Problem statement ▸ Do any lines in the data below contain "functionality"? If so, copy every one of them.

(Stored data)
......

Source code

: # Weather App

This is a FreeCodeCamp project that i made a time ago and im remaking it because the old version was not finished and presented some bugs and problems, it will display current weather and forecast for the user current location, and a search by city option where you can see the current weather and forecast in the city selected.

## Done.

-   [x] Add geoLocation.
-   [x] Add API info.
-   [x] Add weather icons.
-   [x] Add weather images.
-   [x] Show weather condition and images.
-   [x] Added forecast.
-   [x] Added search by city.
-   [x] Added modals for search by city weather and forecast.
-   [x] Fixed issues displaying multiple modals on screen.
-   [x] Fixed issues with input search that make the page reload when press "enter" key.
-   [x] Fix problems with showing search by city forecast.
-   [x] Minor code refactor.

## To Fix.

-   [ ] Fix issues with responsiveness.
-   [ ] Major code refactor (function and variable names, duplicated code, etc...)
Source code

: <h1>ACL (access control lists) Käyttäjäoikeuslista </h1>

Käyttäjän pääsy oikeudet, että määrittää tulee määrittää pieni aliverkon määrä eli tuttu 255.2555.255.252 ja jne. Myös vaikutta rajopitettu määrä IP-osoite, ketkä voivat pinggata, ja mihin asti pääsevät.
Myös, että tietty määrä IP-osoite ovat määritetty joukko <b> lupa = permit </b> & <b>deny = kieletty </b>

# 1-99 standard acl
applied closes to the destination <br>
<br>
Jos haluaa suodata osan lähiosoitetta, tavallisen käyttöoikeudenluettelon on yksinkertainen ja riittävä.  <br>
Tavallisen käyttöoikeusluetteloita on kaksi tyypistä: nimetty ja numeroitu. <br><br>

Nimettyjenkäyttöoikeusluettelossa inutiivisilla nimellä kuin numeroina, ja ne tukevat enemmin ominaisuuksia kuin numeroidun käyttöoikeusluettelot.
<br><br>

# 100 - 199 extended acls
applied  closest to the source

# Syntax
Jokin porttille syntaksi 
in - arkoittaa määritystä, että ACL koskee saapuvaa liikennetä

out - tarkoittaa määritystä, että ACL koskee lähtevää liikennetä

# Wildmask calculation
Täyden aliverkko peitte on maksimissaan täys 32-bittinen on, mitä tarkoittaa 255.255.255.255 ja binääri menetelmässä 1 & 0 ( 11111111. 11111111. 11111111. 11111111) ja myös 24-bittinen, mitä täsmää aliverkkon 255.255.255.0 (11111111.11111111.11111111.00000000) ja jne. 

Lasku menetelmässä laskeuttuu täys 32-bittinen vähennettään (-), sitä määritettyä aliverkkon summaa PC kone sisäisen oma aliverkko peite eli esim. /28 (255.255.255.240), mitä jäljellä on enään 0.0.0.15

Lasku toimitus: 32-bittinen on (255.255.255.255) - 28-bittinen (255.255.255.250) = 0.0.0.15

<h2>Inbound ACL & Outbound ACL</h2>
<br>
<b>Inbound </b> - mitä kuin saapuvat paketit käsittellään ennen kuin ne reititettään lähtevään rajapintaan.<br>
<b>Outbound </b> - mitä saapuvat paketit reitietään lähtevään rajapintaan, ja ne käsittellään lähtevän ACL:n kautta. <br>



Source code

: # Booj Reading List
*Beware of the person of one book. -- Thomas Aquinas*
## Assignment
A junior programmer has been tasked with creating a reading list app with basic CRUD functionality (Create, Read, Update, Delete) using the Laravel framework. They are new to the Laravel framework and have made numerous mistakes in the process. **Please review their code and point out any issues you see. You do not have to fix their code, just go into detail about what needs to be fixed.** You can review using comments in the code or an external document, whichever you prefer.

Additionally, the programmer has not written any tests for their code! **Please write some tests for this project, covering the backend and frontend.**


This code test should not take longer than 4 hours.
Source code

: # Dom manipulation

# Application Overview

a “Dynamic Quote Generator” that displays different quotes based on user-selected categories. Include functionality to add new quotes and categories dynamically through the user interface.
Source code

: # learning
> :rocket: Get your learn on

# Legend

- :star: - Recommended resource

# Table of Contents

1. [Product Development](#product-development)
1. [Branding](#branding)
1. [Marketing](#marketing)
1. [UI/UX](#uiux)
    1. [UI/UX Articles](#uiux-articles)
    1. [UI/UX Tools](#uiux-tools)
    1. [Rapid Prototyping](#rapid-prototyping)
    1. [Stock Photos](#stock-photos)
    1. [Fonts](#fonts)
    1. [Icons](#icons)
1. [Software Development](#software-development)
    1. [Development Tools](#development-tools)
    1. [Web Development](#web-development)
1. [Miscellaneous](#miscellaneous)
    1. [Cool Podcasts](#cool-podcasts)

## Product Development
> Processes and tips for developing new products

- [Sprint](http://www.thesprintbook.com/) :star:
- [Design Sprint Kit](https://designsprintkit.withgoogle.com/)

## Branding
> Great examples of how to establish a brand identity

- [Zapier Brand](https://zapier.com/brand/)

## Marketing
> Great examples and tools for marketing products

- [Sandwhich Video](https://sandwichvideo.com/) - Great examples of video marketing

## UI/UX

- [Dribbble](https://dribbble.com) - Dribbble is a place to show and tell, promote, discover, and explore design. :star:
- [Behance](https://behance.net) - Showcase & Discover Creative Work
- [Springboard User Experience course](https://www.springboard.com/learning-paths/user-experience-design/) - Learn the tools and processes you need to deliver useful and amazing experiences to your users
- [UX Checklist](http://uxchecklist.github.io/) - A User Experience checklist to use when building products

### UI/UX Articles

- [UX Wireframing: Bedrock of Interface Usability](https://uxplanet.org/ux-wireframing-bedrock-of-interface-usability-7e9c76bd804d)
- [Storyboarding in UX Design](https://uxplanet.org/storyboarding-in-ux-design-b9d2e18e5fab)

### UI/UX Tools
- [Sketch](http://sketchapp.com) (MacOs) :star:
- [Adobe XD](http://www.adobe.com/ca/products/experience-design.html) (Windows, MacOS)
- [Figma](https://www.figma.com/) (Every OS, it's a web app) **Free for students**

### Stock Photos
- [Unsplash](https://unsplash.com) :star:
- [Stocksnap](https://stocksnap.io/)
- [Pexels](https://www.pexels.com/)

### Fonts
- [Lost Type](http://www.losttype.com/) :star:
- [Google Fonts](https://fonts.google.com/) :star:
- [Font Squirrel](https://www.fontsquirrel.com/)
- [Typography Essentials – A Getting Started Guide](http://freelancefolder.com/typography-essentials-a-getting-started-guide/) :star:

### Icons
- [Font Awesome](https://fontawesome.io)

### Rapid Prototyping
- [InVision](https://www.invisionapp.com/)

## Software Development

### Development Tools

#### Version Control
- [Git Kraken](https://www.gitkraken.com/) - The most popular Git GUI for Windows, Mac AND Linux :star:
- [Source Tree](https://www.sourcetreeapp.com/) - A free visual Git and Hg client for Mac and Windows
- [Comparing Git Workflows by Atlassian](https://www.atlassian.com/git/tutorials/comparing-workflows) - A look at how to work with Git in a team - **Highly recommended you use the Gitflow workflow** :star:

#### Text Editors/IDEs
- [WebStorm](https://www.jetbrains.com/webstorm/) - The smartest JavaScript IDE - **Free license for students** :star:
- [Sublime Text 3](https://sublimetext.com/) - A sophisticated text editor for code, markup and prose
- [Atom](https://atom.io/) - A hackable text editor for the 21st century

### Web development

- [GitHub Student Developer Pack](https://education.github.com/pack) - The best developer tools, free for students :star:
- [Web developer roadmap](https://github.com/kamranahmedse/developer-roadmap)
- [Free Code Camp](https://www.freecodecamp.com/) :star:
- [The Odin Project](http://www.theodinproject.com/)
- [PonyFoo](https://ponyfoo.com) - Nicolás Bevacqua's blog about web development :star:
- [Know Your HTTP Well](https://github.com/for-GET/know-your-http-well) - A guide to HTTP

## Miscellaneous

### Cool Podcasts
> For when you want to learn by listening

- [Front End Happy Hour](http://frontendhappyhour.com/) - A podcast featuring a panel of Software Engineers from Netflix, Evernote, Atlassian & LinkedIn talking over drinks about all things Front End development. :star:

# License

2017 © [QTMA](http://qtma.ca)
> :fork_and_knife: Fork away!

......

Worked solution ▸
A junior programmer has been tasked with creating a reading list app with basic CRUD functionality (Create, Read, Update, Delete) using the Laravel framework. They are new to the Laravel framework and have made numerous mistakes in the process. **Please review their code and point out any issues you see. You do not have to fix their code, just go into detail about what needs to be fixed.** You can review using comments in the code or an external document, whichever you prefer.
a “Dynamic Quote Generator” that displays different quotes based on user-selected categories. Include functionality to add new quotes and categories dynamically through the user interface.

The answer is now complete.